Selective Harvesting and metha-cat

miku / metha

Command line OAI-PMH harvester and client with built-in cache.

https://lab.ub.uni-leipzig.de/en/metha/

GNU General Public License v3.0

118 stars 13 forks source link

Selective Harvesting and metha-cat #34

Open tobiasschweizer opened 1 year ago

tobiasschweizer commented 1 year ago

Hi @miku,

We are adding more and more OAI-PMH endpoints and metha does a great job!

I have a question about selective harvesting and metha-cat. I have automated harvesting via crontab. After an initial harvest that gets all records from the earliest day on, we do one selective harvest a week:

metha-sync -T 5m -r 20 -base-dir /mydir -format marcmxl https://zenodo.org/oai2d

Since all previous harvests are written to /mydir (local cache), metha-sync implicitly sets the -from param according to the last harvest, correct?

Now with metha-cat (without providing a timestamp), I have observed that more records are returned in the virtual XML that are actually in the repo, so I assume this includes also updates of a record (so the same record can occur multiple times in metha-cat's output).
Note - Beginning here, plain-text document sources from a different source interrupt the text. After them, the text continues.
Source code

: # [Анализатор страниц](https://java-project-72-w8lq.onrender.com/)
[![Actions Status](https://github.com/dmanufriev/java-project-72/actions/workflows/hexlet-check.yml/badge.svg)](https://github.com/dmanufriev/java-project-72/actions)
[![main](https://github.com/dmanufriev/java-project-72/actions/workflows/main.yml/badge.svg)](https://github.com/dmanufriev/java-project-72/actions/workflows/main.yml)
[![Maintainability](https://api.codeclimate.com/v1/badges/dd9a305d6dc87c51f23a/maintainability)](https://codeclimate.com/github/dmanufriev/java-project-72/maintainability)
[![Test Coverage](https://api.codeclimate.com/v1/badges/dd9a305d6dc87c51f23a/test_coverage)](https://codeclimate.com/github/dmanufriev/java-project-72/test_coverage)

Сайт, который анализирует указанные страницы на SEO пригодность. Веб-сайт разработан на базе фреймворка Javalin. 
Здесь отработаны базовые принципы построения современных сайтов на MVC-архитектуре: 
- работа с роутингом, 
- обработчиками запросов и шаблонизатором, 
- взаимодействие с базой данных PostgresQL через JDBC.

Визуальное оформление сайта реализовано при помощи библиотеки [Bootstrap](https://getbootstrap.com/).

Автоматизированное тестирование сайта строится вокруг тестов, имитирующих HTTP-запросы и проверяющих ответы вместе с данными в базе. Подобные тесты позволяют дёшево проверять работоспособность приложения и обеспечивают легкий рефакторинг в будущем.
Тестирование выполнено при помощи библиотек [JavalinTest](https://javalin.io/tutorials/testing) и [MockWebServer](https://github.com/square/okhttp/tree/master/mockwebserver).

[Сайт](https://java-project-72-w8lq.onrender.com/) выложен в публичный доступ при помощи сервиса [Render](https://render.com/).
Is this interpretation correct?

EDIT: What I'd like to get is the latest version of each record via metha-cat.

Thanks and kind regards,

Tobias

miku commented 11 months ago

Sorry for my overly delayed reply.

Since all previous harvests are written to /mydir (local cache), metha-sync implicitly sets the -from param according to the last harvest, correct?

Yes.

Now with metha-cat (without providing a timestamp), I have observed that more records are returned in the virtual XML that are actually in the repo, so I assume this includes also updates of a record (so the same record can occur multiple times in metha-cat's output). Is this interpretation correct?

Yes.

EDIT: What I'd like to get is the latest version of each record via metha-cat.
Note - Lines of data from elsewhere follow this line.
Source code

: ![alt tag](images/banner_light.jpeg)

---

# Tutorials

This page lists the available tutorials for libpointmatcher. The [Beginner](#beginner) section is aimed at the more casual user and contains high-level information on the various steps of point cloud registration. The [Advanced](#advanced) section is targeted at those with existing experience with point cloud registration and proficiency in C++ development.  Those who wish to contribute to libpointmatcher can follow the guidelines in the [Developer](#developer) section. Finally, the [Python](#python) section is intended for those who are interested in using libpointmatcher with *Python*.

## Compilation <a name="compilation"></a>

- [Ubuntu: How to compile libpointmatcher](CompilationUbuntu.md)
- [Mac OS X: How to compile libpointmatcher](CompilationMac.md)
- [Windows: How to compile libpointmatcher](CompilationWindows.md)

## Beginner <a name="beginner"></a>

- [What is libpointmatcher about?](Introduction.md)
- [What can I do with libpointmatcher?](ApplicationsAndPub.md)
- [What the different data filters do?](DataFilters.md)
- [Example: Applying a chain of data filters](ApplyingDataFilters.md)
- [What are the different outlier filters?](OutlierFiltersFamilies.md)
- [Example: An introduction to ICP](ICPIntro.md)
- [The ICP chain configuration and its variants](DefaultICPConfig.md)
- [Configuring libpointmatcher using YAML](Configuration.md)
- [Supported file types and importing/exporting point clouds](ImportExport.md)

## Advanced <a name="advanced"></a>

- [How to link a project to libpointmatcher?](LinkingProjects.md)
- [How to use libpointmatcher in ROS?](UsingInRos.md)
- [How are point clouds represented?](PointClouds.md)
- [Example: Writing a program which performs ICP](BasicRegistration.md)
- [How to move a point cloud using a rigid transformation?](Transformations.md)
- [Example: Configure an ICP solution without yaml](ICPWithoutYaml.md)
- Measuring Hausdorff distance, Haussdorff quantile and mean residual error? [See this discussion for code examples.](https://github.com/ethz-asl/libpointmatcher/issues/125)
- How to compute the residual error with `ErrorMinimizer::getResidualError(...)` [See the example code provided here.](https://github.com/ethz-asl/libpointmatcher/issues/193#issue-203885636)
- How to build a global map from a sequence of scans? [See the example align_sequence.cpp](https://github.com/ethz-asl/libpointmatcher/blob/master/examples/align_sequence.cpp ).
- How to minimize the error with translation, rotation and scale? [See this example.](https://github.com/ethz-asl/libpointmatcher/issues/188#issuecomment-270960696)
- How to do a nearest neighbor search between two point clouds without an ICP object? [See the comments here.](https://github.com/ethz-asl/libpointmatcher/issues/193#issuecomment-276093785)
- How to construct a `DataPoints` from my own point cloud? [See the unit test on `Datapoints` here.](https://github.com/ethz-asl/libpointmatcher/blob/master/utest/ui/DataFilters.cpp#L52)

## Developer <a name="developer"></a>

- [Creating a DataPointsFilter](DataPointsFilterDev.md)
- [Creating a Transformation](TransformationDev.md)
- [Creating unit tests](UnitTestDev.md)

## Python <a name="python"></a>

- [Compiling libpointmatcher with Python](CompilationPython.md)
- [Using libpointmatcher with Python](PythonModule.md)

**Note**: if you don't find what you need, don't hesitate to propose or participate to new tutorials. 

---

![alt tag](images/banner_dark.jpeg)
Yes, I understand. So metha does not do much except caching responses so subsequent invocations are faster (that's something I haven't seen a lot in other tools). So be on the safe side with respect to updates, one can always delete the cache for a particular endpoint and start anew.

$ rm $(metha-sync -dir http://my.server.org)

That of course requires some tolerance of possibly stale records - depending on the requirements.

tobiasschweizer commented 11 months ago

No problem and thanks for your response. I'll have a closer look at an endpoint's cache where I assume that a lot of updated records flow in.

Otherwise, metha works nicely and stable :-) it's a part of our automated workflow since a couple of months.

tobiasschweizer commented 1 week ago

Hi @miku,

We have run into some redundancy trouble related to caching. Deleting the cache obviously removes the issue but is not a very good option when dealing with big amounts of data.

Would there be a way to merge updated records into one with metha-cat? So if a record has been published and then updated, could metha-cat simply return the latest record?

I do not know Golang but maybe you could point me to the code where this could possibly happen.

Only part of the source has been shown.